(Stored data entries)
┏━━

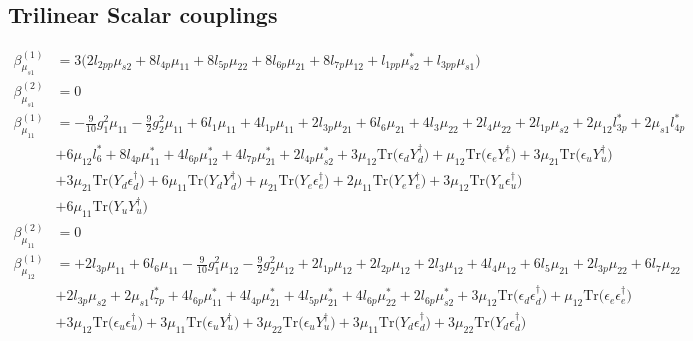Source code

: \subsection{Trilinear Scalar couplings}
{\allowdisplaybreaks  \begin{align} 
\beta_{\mu_{s1}}^{(1)} & =  
3 \Big(2 l_{2pp} \mu_{s2}  + 8 l_{4p} \mu_{11}  + 8 l_{5p} \mu_{22}  + 8 l_{6p} \mu_{21}  + 8 l_{7p} \mu_{12}  + l_{1pp} \mu_{s2}^*  + l_{3pp} \mu_{s1} \Big)\\ 
\beta_{\mu_{s1}}^{(2)} & =  
0\\ 
\beta_{\mu_{11}}^{(1)} & =  
-\frac{9}{10} g_{1}^{2} \mu_{11} -\frac{9}{2} g_{2}^{2} \mu_{11} +6 l_1 \mu_{11} +4 l_{1p} \mu_{11} +2 l_{3p} \mu_{21} +6 l_6 \mu_{21} +4 l_3 \mu_{22} +2 l_4 \mu_{22} +2 l_{1p} \mu_{s2} +2 \mu_{12} l_{3p}^* +2 \mu_{s1} l_{4p}^* \nonumber \\ 
 &+6 \mu_{12} l_6^* +8 l_{4p} \mu_{11}^* +4 l_{6p} \mu_{12}^* +4 l_{7p} \mu_{21}^* +2 l_{4p} \mu_{s2}^* +3 \mu_{12} \mbox{Tr}\Big({\epsilon_d  Y_{d}^{\dagger}}\Big) +\mu_{12} \mbox{Tr}\Big({\epsilon_e  Y_{e}^{\dagger}}\Big) +3 \mu_{21} \mbox{Tr}\Big({\epsilon_u  Y_{u}^{\dagger}}\Big) \nonumber \\ 
 &+3 \mu_{21} \mbox{Tr}\Big({Y_d  \epsilon_{d}^{\dagger}}\Big) +6 \mu_{11} \mbox{Tr}\Big({Y_d  Y_{d}^{\dagger}}\Big) +\mu_{21} \mbox{Tr}\Big({Y_e  \epsilon_{e}^{\dagger}}\Big) +2 \mu_{11} \mbox{Tr}\Big({Y_e  Y_{e}^{\dagger}}\Big) +3 \mu_{12} \mbox{Tr}\Big({Y_u  \epsilon_{u}^{\dagger}}\Big) \nonumber \\ 
 &+6 \mu_{11} \mbox{Tr}\Big({Y_u  Y_{u}^{\dagger}}\Big) \\ 
\beta_{\mu_{11}}^{(2)} & =  
0\\ 
\beta_{\mu_{12}}^{(1)} & =  
+2 l_{3p} \mu_{11} +6 l_6 \mu_{11} -\frac{9}{10} g_{1}^{2} \mu_{12} -\frac{9}{2} g_{2}^{2} \mu_{12} +2 l_{1p} \mu_{12} +2 l_{2p} \mu_{12} +2 l_3 \mu_{12} +4 l_4 \mu_{12} +6 l_5 \mu_{21} +2 l_{3p} \mu_{22} +6 l_7 \mu_{22} \nonumber \\ 
 &+2 l_{3p} \mu_{s2} +2 \mu_{s1} l_{7p}^* +4 l_{6p} \mu_{11}^* +4 l_{4p} \mu_{21}^* +4 l_{5p} \mu_{21}^* +4 l_{6p} \mu_{22}^* +2 l_{6p} \mu_{s2}^* +3 \mu_{12} \mbox{Tr}\Big({\epsilon_d  \epsilon_{d}^{\dagger}}\Big) +\mu_{12} \mbox{Tr}\Big({\epsilon_e  \epsilon_{e}^{\dagger}}\Big) \nonumber \\ 
 &+3 \mu_{12} \mbox{Tr}\Big({\epsilon_u  \epsilon_{u}^{\dagger}}\Big) +3 \mu_{11} \mbox{Tr}\Big({\epsilon_u  Y_{u}^{\dagger}}\Big) +3 \mu_{22} \mbox{Tr}\Big({\epsilon_u  Y_{u}^{\dagger}}\Big) +3 \mu_{11} \mbox{Tr}\Big({Y_d  \epsilon_{d}^{\dagger}}\Big) +3 \mu_{22} \mbox{Tr}\Big({Y_d  \epsilon_{d}^{\dagger}}\Big) \nonumber \\ 

\end{align}}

┗━━

◆ **Action item**: Copy these entries precisely and drop any picture.

◆ **Result of this task**:
Source code

: \subsection{Trilinear Scalar couplings}
{\allowdisplaybreaks  \begin{align} 
\beta_{\mu_{s1}}^{(1)} & =  
3 \Big(2 l_{2pp} \mu_{s2}  + 8 l_{4p} \mu_{11}  + 8 l_{5p} \mu_{22}  + 8 l_{6p} \mu_{21}  + 8 l_{7p} \mu_{12}  + l_{1pp} \mu_{s2}^*  + l_{3pp} \mu_{s1} \Big)\\ 
\beta_{\mu_{s1}}^{(2)} & =  
0\\ 
\beta_{\mu_{11}}^{(1)} & =  
-\frac{9}{10} g_{1}^{2} \mu_{11} -\frac{9}{2} g_{2}^{2} \mu_{11} +6 l_1 \mu_{11} +4 l_{1p} \mu_{11} +2 l_{3p} \mu_{21} +6 l_6 \mu_{21} +4 l_3 \mu_{22} +2 l_4 \mu_{22} +2 l_{1p} \mu_{s2} +2 \mu_{12} l_{3p}^* +2 \mu_{s1} l_{4p}^* \nonumber \\ 
 &+6 \mu_{12} l_6^* +8 l_{4p} \mu_{11}^* +4 l_{6p} \mu_{12}^* +4 l_{7p} \mu_{21}^* +2 l_{4p} \mu_{s2}^* +3 \mu_{12} \mbox{Tr}\Big({\epsilon_d  Y_{d}^{\dagger}}\Big) +\mu_{12} \mbox{Tr}\Big({\epsilon_e  Y_{e}^{\dagger}}\Big) +3 \mu_{21} \mbox{Tr}\Big({\epsilon_u  Y_{u}^{\dagger}}\Big) \nonumber \\ 
 &+3 \mu_{21} \mbox{Tr}\Big({Y_d  \epsilon_{d}^{\dagger}}\Big) +6 \mu_{11} \mbox{Tr}\Big({Y_d  Y_{d}^{\dagger}}\Big) +\mu_{21} \mbox{Tr}\Big({Y_e  \epsilon_{e}^{\dagger}}\Big) +2 \mu_{11} \mbox{Tr}\Big({Y_e  Y_{e}^{\dagger}}\Big) +3 \mu_{12} \mbox{Tr}\Big({Y_u  \epsilon_{u}^{\dagger}}\Big) \nonumber \\ 
 &+6 \mu_{11} \mbox{Tr}\Big({Y_u  Y_{u}^{\dagger}}\Big) \\ 
\beta_{\mu_{11}}^{(2)} & =  
0\\ 
\beta_{\mu_{12}}^{(1)} & =  
+2 l_{3p} \mu_{11} +6 l_6 \mu_{11} -\frac{9}{10} g_{1}^{2} \mu_{12} -\frac{9}{2} g_{2}^{2} \mu_{12} +2 l_{1p} \mu_{12} +2 l_{2p} \mu_{12} +2 l_3 \mu_{12} +4 l_4 \mu_{12} +6 l_5 \mu_{21} +2 l_{3p} \mu_{22} +6 l_7 \mu_{22} \nonumber \\ 
 &+2 l_{3p} \mu_{s2} +2 \mu_{s1} l_{7p}^* +4 l_{6p} \mu_{11}^* +4 l_{4p} \mu_{21}^* +4 l_{5p} \mu_{21}^* +4 l_{6p} \mu_{22}^* +2 l_{6p} \mu_{s2}^* +3 \mu_{12} \mbox{Tr}\Big({\epsilon_d  \epsilon_{d}^{\dagger}}\Big) +\mu_{12} \mbox{Tr}\Big({\epsilon_e  \epsilon_{e}^{\dagger}}\Big) \nonumber \\ 
 &+3 \mu_{12} \mbox{Tr}\Big({\epsilon_u  \epsilon_{u}^{\dagger}}\Big) +3 \mu_{11} \mbox{Tr}\Big({\epsilon_u  Y_{u}^{\dagger}}\Big) +3 \mu_{22} \mbox{Tr}\Big({\epsilon_u  Y_{u}^{\dagger}}\Big) +3 \mu_{11} \mbox{Tr}\Big({Y_d  \epsilon_{d}^{\dagger}}\Big) +3 \mu_{22} \mbox{Tr}\Big({Y_d  \epsilon_{d}^{\dagger}}\Big) \nonumber \\ 

\end{align}}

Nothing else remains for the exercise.